_Saved data entries:_
☆ ☆ ☆
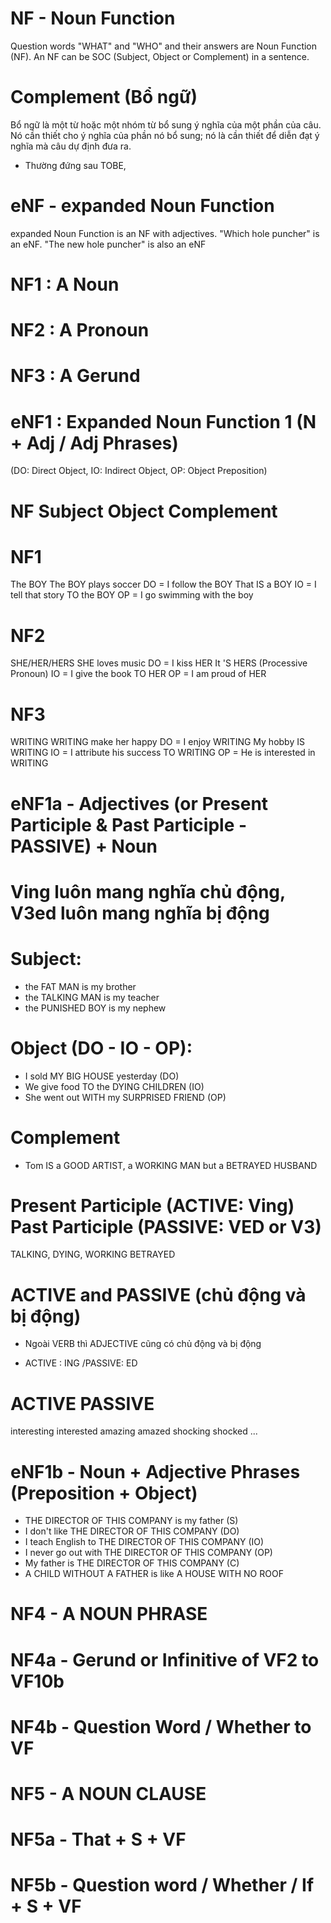 # NF - Noun Function
Question words "WHAT" and "WHO" and their answers are Noun Function (NF). An NF can be SOC (Subject, Object or Complement) in a sentence.

# Complement (Bổ ngữ)
Bổ ngữ là một từ hoặc một nhóm từ bổ sung ý nghĩa của một phần của câu. Nó cần thiết cho ý nghĩa của phần nó bổ sung; nó là cần thiết để diễn đạt ý nghĩa mà câu dự định đưa ra.
* Thường đứng sau TOBE, 


# eNF - expanded Noun Function
expanded Noun Function is an NF with adjectives. "Which hole puncher" is an eNF. "The new hole puncher" is also an eNF



# NF1   : A Noun
# NF2   : A Pronoun
# NF3   : A Gerund
# eNF1  : Expanded Noun Function 1 (N + Adj / Adj Phrases)

(DO: Direct Object, IO: Indirect Object, OP: Object Preposition)
# NF                Subject                             Object                                      Complement 
# NF1
The BOY             The BOY plays soccer                DO = I follow the BOY                       That IS a BOY
                                                        IO = I tell that story TO the BOY
                                                        OP = I go swimming with the boy
# NF2
SHE/HER/HERS        SHE loves music                     DO = I kiss HER                             It 'S HERS 
                                                                                                    (Processive Pronoun)
                                                        IO = I give the book TO HER
                                                        OP = I am proud of HER
# NF3
WRITING             WRITING make her happy              DO = I enjoy WRITING                        My hobby IS WRITING
                                                        IO = I attribute his success TO WRITING
                                                        OP = He is interested in WRITING

# eNF1a - Adjectives (or Present Participle & Past Participle - PASSIVE) + Noun 
# Ving luôn mang nghĩa chủ động, V3ed luôn mang nghĩa bị động

# Subject: 
- the FAT MAN is my brother
- the TALKING MAN is my teacher
- the PUNISHED BOY is my nephew

# Object (DO - IO - OP):
- I sold MY BIG HOUSE yesterday (DO)
- We give food TO the DYING CHILDREN (IO)
- She went out WITH my SURPRISED FRIEND (OP)

# Complement
- Tom IS a GOOD ARTIST, a WORKING MAN but a BETRAYED HUSBAND

# Present Participle (ACTIVE: Ving)                     Past Participle (PASSIVE: VED or V3)
TALKING, DYING, WORKING                                 BETRAYED

# ACTIVE and PASSIVE (chủ động và bị động)
- Ngoài VERB thì ADJECTIVE cũng có chủ động và bị động

* ACTIVE : ING /PASSIVE: ED

# ACTIVE                                PASSIVE
interesting                             interested
amazing                                 amazed
shocking                                shocked
...

# eNF1b - Noun + Adjective Phrases (Preposition + Object)
- THE DIRECTOR OF THIS COMPANY is my father (S)
- I don't like THE DIRECTOR OF THIS COMPANY (DO)
- I teach English to THE DIRECTOR OF THIS COMPANY (IO)
- I never go out with THE DIRECTOR OF THIS COMPANY (OP)
- My father is THE DIRECTOR OF THIS COMPANY (C)
- A CHILD WITHOUT A FATHER is like A HOUSE WITH NO ROOF

# NF4 - A NOUN PHRASE
# NF4a - Gerund or Infinitive of VF2 to VF10b

# NF4b - Question Word / Whether to VF

# NF5 - A NOUN CLAUSE
# NF5a - That + S + VF

# NF5b - Question word / Whether / If + S + VF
☆ ☆ ☆
_WORK TO COMPLETE:_ What lines in the data above contain the word "DYING"? Show them all.

_RESULT FOR THIS EXERCISE:_
- We give food TO the DYING CHILDREN (IO)
TALKING, DYING, WORKING                                 BETRAYED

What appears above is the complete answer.